Most of the world’s tin comes from China and Indonesia. The tin market tanked last year because of less demand and lots of tin, although it did rally in July and then improve earlier this year, mostly because Indonesia is exporting less and easing the flood of tin on the market.
It seems like everyone’s crazy for gold right now. The precious metal is often perceived as a safer investment than other asset classes, and it’s up 20% this year. Famed investor George Soros just bought $264 million worth of shares in Barrick Gold. The Toronto-based gold-mining company is the world’s largest. Gold prices bumped down a bit while the market waited on the Federal Reserve’s meeting minutes, but some are saying gold will soon recover – and then some.
Russia, Canada, and New Caledonia are the largest producers of nickel. Most is used to make stainless steel. Like several other commodities we’ve examined, there is more production than demand of nickel at the moment, which has led to depressed prices. China is a big consumer of nickel for stainless steel, and the country is using less because of a slowing real estate market.
The global demand for beef is up, but production is down due to a variety of factors. One is Australia’s decreased production due to drought conditions, which will mean 300,000 tons less beef for export this year.

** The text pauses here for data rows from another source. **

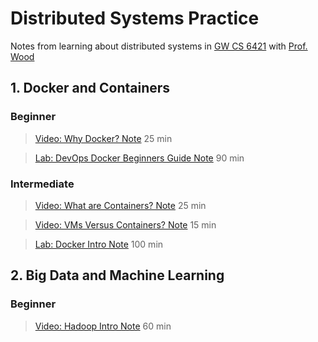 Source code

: # Distributed Systems Practice
Notes from learning about distributed systems in [GW CS 6421](https://gwdistsys18.github.io/) with [Prof. Wood](https://faculty.cs.gwu.edu/timwood/)

## 1. Docker and Containers

### Beginner
> [Video: Why Docker? Note](https://github.com/AlexQianYi/dist-sys-practice/blob/master/WhyDockerNote.pdf) 25 min

>  [Lab: DevOps Docker Beginners Guide Note](https://github.com/AlexQianYi/dist-sys-practice/blob/master/FirstAlpineLinuxContainers.pdf) 90 min

### Intermediate
> [Video: What are Containers? Note](https://github.com/AlexQianYi/dist-sys-practice/blob/master/WhatAreContainer.pdf) 25 min

> [Video: VMs Versus Containers? Note](https://github.com/AlexQianYi/dist-sys-practice/blob/master/VM%20%26%20Container.png) 15 min

>  [Lab: Docker Intro Note](https://github.com/AlexQianYi/dist-sys-practice/blob/master/DockerIntro.pdf) 100 min
## 2. Big Data and Machine Learning

### Beginner
> [Video: Hadoop Intro Note](https://github.com/AlexQianYi/dist-sys-practice/blob/master/Hadoop%20Intro.pdf) 60 min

As Australia is a favored trading partner of the U.S., that will affect the American beef market. A recent study from Radobank predicts that China will increase live cattle imports for domestic processing, and Brazil will enter the U.S. market as well.

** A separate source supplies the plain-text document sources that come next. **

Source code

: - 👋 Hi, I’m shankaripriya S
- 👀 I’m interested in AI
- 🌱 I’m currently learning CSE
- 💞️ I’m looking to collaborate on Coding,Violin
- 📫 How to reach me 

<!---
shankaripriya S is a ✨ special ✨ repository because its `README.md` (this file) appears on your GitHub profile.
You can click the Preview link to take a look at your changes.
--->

It’s a good year for wheat. North American wheat production is doing well, although levels are down from the previous year, with five percent less planted in the U.S. and six percent less in Canada. According to the most recent USDA World Agricultural Supply and Demand Estimates report, total U.S. wheat supplies and use are up six percent and seven percent, respectively. Globally, the report projects a two percent increase in wheat supplies, and consumption will increase, too.
17. Iron Ore
Earlier this year, the iron ore market jumped, reportedly because of the Chinese government’s moves to help along the country’s economy. Things have settled down since then, with recent trading sending the per ton price downwards 22.9% from its high in April, which seems to be due to China’s increased crude steel production and also the government’s stopping speculative trading. They’ve also committed to transportation infrastructure projects, but there is still too much iron ore compared to demand.
As with iron ore, China’s announcement that it would be investing in transportation infrastructure affected the price of copper recently. This is likely a welcome piece of news, as copper had been trading at the lowest levels since March 2009. Output and demand are both projected for small increases this year. Chile has the largest open pit mine and the largest global reserves of copper, but it’s been facing difficulties in recent years including lack of water, which is essential for mining, and local community resistance.
19. Palm oil
Palm oil is a global big business to the tune of $50 billion, which is projected to increase to $88 billion by 2020. It’s in almost everything these days because it’s inexpensive, stable, and can be used for many applications. (It’s not always listed on ingredient labels as palm oil). Most is produced in Malaysia. It’s also a bête noire of environmentalists – it’s linked to deforestation, the recent massive forest fires in Indonesia which were set, it’s thought, to clear land for plantations, and lost habitat for orangutans and increased worries about their extinction.
Aluminum rose overall in 2015, but took a dive in the last few months of the year. Market-watchers are hoping that China’s announcement that it will reduce aluminum output will help energize the market once oversupply is balanced. But one of the world’s biggest producers, Alcoa, is reorganizing, which could be an indication that the company is preparing for an era of depressed prices, despite continued healthy demand.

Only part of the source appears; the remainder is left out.